Ten patients diagnosed with critical limb ischemia was enrolled. CMA 60 (CMA® - Solna, Sweden) catheter with a 20 kDa cut-off was placed subcutaneously on the anterior aspect of the foot of both limbs. Samples were collected starting 12-hours before surgery and throughout the following 72-hours, using a CMA 600 (CMA® - Solna, Sweden) microdialysis analyser.
Technical revascularization was successful in all cases. The cannulation was well tolerated in all patients. The site of catheter insertion healed easily in few days without infective complications in any case. Two patients underwent major amputation. After revascularization, glucose showed a strong increase (mean, 5.86 ± 1.52 mMol/L, p = .008). No restoration of the circadian rhythm was noted in patients who underwent major amputation. Glycerol concentration curves were not deductibles in both the ischemic and the control limbs (mean, 148.43 ± 42.13 mMol/L vs 178.44 ± 75.93 mMol/L, p = .348). Within the first 24-hours after revascularization, lactate concentration raised strongly (6.58 ± 1.56 mMol/L, p = .002): thereafter, it immediately decreased to a concentration similar to the control level (1.71 ± 1.69 mMol/L). In both patients who underwent major amputation, lactate did not show the typical peak of the successful revascularization. The trend of the lactate/pyruvate ratio after a brief initial decrease of the ratio increased again in both the patients who finally underwent amputation.
Restoration of glucose and glycerol circadian rhythm, coupled with low lactate concentration and lactate/pyruvate ratio seemed to be linked to good surgical outcome.
Critical limb ischemia (CLI) has been recently re-defined by the Trans-Atlantic Inter-Society Consensus (TASC II) document [1,2]. Contemporarily, a vivid interest has grown on the attempt to identify biologic markers to be coupled to the usual criteria (clinical, hemodynamic, radiologic) used for diagnosis, treatment and follow-up evaluation of CLI .
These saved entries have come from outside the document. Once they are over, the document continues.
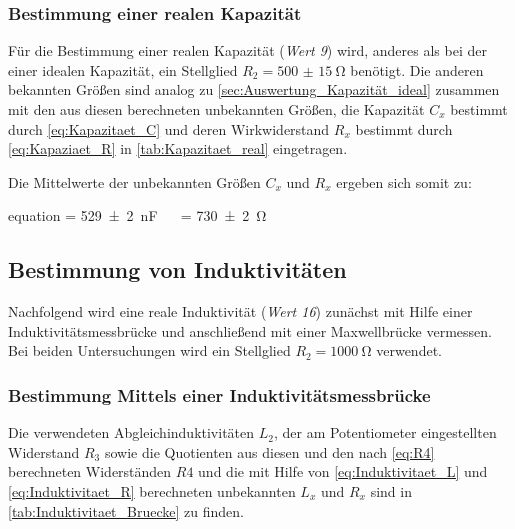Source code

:	\subsubsection{Bestimmung einer realen Kapazität}
	\label{sec:Auswertung_Kapazität_real}
		
		Für die Bestimmung einer realen Kapazität (\emph{Wert 9}) wird, anderes als bei der einer idealen Kapazität, ein
		Stellglied $R_{2} = \SI{500(15)}{\ohm}$ benötigt. Die anderen bekannten Größen sind analog zu
		 \cref{sec:Auswertung_Kapazität_ideal} zusammen mit den aus diesen 
		berechneten unbekannten Größen, die Kapazität $C_{x}$ bestimmt durch \cref{eq:Kapazitaet_C} und deren
		 Wirkwiderstand $R_{x}$ bestimmt durch \cref{eq:Kapaziaet_R} in 
		\cref{tab:Kapazitaet_real} eingetragen. 
	
		
		
		Die Mittelwerte der unbekannten Größen $C_{x}$ und $R_{x}$ ergeben sich somit zu:
		\begin{empheq}{equation}
				 = \SI{529(2)}{\nano\farad} \quad\ \ \quad {} = \SI{730(2)}{\ohm}
		\end{empheq}  
	
\subsection{Bestimmung von Induktivitäten}
\label{sec:Auswertung_Induktivität}

	Nachfolgend wird eine reale Induktivität (\emph{Wert 16}) zunächst mit Hilfe einer Induktivitätsmessbrücke
	und anschließend mit einer Maxwellbrücke vermessen. Bei beiden Untersuchungen wird 
	ein Stellglied $R_{2} = \SI{1000}{\ohm}$ verwendet.
	
	\subsubsection{Bestimmung Mittels einer Induktivitätsmessbrücke}
	\label{sec:Auswertung_Induktivität_Messbrücke}
	
		Die verwendeten Abgleichinduktivitäten $L_{2}$, der am Potentiometer eingestellten Widerstand
		$R_{3}$ sowie die Quotienten aus diesen und den nach \cref{eq:R4} berechneten Widerständen $R4$
		und die mit Hilfe von \cref{eq:Induktivitaet_L} und \cref{eq:Induktivitaet_R} berechneten unbekannten $L_{x}$
		 und $R_{x}$ sind in \cref{tab:Induktivitaet_Bruecke} zu finden.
Microdialysis is a well-known and sensitive method for early detection of tissue ischemia [4,5]. Previous studies have been published concerning microdialitic assessment of CLI in physiologic or stress-induced settings [6-8].
The aim of the present study was to investigate the modifications of some metabolites, representative of the local metabolism, during the perioperative period of peripheral revascularization in patients affected by CLI, in order to assess the potential relation between their trend and surgical outcome.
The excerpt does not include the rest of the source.